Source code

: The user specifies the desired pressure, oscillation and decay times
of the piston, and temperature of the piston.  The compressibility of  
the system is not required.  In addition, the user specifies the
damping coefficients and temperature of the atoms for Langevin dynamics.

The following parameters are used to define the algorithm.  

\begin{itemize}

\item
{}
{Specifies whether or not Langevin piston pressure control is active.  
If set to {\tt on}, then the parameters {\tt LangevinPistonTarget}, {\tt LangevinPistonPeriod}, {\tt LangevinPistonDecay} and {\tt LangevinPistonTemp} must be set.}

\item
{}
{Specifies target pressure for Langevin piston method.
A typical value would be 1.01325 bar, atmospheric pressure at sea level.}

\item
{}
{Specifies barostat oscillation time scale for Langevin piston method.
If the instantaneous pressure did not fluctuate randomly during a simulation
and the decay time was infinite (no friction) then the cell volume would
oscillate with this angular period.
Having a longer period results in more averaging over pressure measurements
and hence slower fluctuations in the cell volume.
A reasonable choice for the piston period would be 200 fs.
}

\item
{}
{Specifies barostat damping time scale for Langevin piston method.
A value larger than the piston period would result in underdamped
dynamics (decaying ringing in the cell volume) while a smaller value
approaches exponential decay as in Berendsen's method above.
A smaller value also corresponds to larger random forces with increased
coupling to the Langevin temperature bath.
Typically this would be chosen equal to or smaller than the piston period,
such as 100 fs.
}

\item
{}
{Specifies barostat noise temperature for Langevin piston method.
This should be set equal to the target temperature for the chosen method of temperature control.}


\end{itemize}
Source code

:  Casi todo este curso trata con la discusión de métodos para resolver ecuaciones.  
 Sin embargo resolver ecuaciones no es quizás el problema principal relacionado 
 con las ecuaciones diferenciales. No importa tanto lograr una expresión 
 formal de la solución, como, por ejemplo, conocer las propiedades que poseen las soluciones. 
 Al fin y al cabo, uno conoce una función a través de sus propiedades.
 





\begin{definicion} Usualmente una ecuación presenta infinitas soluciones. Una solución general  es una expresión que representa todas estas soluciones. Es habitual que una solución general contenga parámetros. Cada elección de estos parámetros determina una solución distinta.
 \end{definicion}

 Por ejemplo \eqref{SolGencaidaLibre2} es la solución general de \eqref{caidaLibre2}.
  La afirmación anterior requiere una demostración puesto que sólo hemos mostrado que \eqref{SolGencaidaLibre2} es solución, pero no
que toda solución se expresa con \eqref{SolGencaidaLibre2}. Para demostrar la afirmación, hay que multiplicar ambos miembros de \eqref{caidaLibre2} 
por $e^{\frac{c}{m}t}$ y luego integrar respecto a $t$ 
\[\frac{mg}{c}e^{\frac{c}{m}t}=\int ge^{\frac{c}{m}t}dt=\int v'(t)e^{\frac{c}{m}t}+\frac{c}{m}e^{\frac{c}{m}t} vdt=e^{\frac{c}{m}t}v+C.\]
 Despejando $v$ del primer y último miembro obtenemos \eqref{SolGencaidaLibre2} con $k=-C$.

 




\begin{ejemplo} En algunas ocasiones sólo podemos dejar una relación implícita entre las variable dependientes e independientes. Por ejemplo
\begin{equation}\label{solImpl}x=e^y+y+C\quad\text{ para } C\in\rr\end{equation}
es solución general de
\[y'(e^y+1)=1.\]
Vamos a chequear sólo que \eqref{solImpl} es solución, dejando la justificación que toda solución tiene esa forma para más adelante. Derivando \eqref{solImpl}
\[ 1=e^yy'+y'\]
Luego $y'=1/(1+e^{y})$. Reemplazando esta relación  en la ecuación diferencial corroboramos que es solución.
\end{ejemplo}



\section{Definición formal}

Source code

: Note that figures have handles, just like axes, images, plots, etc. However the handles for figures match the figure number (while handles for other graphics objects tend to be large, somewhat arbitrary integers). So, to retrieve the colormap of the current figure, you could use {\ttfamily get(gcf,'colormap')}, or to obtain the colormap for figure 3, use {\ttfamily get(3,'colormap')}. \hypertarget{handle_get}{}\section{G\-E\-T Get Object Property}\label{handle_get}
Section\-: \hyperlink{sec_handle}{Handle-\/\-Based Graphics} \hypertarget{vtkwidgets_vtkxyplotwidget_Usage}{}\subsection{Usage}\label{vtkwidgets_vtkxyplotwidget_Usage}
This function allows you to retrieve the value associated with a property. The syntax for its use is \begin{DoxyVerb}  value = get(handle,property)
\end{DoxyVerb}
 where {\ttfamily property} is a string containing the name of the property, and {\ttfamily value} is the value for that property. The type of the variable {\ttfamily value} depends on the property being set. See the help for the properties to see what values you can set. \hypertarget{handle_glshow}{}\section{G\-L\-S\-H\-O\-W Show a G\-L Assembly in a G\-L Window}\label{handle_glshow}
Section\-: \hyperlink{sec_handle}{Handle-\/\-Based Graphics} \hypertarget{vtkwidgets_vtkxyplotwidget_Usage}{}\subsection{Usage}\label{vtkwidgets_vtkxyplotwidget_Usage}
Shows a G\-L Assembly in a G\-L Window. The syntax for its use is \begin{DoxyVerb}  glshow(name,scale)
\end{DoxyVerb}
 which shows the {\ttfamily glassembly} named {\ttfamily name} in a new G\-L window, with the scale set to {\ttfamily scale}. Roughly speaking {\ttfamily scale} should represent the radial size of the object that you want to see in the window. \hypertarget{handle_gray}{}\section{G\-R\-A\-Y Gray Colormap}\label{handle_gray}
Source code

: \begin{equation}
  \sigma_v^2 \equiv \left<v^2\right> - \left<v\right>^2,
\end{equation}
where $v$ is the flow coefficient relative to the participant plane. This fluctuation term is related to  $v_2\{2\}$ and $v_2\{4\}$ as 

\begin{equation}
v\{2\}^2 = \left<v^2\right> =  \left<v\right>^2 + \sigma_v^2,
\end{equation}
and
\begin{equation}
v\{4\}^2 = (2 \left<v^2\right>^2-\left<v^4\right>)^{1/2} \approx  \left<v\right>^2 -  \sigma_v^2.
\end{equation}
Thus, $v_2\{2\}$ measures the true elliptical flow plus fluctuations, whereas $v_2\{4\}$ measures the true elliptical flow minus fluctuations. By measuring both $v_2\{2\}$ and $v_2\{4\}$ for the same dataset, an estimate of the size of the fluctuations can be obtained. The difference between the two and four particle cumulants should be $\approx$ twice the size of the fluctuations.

-------------------------

Reproduce word for word the material above, starting with the line that has "damping time scale for Langevin piston method." and stopping after the line that has "con las ecuaciones".

{Specifies barostat damping time scale for Langevin piston method.
A value larger than the piston period would result in underdamped
dynamics (decaying ringing in the cell volume) while a smaller value
approaches exponential decay as in Berendsen's method above.
A smaller value also corresponds to larger random forces with increased
coupling to the Langevin temperature bath.
Typically this would be chosen equal to or smaller than the piston period,
such as 100 fs.
}

\item
{}
{Specifies barostat noise temperature for Langevin piston method.
This should be set equal to the target temperature for the chosen method of temperature control.}


\end{itemize}
Source code

:  Casi todo este curso trata con la discusión de métodos para resolver ecuaciones.  
 Sin embargo resolver ecuaciones no es quizás el problema principal relacionado 
 con las ecuaciones diferenciales. No importa tanto lograr una expresión 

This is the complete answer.